Apart from what's already written in the slides you linked to, let me describe one possible approach.
For studying type inference semantically we need a model in which a term can have many types, or none. This naturally leads to Curry-style typing, i.e., we think of $t : A$ as a relation where both the term $t$ and the type $A$ are meaningful by themselves. (The opposite is Church-style typing where a term is always formed together with its type, and it cannot stand on its own.)
We can proceed as follows:
- Give a model of untyped terms, such as a model of the untyped $\lambda$-calculus.
- Give a model of types.
- Define a "has type" relation between terms and types.
A concrete well-known example of this are PER models (although they model entire System F, not just Hindley-Milner):
- Consider any model of the untyped calculus, for example, a reflexive domain $D$.
- The types are the partial equivalence relations on $D$ (symmetric transitive relations on $D$).
- $t \in D$ has type $T$ when $(t,t) \ni T$.
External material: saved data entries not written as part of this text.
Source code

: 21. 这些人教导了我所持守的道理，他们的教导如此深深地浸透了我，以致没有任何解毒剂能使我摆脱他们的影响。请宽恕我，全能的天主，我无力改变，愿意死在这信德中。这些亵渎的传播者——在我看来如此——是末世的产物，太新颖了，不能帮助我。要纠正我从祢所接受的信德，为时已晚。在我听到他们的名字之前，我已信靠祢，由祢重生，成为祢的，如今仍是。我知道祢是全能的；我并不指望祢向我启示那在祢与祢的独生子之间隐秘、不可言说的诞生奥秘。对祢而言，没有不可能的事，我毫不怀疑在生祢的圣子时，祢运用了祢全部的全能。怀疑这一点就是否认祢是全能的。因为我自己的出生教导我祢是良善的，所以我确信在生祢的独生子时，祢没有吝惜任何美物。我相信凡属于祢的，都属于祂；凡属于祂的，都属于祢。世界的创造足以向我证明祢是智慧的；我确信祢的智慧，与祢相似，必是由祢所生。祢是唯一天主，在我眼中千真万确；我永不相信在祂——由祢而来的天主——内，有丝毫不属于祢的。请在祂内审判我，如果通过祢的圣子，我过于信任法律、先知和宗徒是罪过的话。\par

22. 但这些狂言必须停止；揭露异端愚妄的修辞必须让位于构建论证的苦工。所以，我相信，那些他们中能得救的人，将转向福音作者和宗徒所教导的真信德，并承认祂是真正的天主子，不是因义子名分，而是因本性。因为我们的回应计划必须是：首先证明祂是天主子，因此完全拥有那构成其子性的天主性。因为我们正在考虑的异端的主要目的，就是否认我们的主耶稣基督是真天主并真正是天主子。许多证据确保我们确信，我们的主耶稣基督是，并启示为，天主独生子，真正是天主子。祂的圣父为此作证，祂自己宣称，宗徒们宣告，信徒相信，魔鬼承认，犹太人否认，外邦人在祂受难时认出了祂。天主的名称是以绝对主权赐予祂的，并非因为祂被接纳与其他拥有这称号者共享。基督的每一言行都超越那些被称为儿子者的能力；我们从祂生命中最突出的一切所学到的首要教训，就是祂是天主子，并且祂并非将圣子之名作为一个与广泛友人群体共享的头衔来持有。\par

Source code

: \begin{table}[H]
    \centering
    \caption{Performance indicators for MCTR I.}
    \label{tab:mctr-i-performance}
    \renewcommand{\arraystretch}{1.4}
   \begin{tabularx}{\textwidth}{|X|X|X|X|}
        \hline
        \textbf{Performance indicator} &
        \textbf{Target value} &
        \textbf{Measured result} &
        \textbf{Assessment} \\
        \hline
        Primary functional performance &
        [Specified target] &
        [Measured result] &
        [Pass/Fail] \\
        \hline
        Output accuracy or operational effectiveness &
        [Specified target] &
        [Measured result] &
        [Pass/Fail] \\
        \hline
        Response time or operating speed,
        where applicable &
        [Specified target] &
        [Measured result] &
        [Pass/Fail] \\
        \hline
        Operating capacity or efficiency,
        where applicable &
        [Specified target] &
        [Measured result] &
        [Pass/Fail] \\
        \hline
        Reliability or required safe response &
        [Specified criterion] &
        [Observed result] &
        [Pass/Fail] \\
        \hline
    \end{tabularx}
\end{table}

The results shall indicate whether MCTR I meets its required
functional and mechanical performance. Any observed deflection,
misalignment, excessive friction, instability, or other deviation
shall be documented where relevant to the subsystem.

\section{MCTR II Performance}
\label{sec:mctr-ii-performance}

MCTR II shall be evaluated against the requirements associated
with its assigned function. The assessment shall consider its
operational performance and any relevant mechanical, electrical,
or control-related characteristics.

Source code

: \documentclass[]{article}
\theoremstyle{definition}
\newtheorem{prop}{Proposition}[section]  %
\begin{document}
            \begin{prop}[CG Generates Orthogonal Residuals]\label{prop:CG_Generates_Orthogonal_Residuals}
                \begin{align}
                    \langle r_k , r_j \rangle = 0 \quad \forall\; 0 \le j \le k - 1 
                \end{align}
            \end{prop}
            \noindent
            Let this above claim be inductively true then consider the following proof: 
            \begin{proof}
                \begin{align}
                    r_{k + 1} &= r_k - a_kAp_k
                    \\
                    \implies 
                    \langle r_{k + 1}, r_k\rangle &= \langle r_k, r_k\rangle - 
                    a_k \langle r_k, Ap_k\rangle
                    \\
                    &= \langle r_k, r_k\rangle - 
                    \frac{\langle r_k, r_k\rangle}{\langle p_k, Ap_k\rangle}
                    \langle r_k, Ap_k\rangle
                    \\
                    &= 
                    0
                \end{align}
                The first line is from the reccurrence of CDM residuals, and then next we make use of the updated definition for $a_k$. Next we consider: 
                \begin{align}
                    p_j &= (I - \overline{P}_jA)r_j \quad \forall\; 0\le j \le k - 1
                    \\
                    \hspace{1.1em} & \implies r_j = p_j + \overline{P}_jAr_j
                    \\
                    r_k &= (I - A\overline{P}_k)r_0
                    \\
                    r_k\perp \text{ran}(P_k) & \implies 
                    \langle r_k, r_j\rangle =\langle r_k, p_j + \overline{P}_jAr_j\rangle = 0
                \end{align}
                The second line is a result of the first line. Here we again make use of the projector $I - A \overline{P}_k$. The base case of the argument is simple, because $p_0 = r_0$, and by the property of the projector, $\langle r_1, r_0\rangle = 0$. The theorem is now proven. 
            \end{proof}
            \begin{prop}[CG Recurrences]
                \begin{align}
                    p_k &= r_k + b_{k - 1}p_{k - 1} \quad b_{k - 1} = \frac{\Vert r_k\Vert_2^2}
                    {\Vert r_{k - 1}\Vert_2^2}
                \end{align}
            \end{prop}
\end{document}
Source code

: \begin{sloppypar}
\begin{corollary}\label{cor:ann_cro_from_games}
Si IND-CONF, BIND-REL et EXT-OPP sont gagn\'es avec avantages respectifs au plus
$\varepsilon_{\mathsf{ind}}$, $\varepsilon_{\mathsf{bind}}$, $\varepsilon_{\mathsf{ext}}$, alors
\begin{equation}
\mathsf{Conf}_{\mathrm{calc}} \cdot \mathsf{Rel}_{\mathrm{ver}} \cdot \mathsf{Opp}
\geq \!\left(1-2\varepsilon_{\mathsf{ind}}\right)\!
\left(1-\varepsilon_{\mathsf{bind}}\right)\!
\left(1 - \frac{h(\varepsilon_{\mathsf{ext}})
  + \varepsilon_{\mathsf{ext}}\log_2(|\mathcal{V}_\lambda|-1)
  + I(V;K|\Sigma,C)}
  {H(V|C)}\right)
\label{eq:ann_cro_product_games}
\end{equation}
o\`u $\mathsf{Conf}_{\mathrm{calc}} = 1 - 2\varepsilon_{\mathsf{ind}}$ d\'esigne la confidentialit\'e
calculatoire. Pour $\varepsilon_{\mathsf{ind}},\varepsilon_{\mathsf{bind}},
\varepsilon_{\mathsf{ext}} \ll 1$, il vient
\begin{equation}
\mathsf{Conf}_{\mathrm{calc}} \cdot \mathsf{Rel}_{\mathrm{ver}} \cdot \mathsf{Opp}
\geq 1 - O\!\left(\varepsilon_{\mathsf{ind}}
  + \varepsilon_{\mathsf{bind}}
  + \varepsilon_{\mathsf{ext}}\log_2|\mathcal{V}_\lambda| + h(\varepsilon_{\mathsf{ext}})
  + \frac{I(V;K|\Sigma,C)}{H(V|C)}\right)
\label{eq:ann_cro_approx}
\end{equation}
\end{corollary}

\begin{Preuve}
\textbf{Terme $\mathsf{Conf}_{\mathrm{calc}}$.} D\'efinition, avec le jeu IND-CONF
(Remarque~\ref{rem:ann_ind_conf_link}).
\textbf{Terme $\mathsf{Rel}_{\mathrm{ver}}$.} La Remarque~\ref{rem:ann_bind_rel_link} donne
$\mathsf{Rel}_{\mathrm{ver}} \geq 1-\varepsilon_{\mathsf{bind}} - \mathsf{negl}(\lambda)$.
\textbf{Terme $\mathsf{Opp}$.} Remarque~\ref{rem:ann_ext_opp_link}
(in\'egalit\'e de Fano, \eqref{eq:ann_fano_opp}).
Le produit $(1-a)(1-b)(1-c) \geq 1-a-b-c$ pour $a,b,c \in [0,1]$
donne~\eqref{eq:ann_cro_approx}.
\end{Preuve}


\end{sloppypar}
PERs have a rich structure (they form a CCC), for instance the exponential of $S$ and $T$ is the PER $S \Rightarrow T = \{(f,g) \in D \times D \mid \forall (x,y) \in S . (f x, g y) \in T\}$. This is all well-known.
Polymorphism in this model amounts to taking intersection of partial equivalence relations. For instance, $\lambda x . x$ has type $T \Rightarrow T$ for every PER $T$, and so it also has the type $\bigcap_{X \in \mathsf{PER}(D)} (X \Rightarrow X)$, which is the interpretation of $\forall \alpha . \alpha \to \alpha$.
You'll have to find something more nuanced to capture Hindley-Milner without capturing System F. That's what Kammar and Moss set out to do.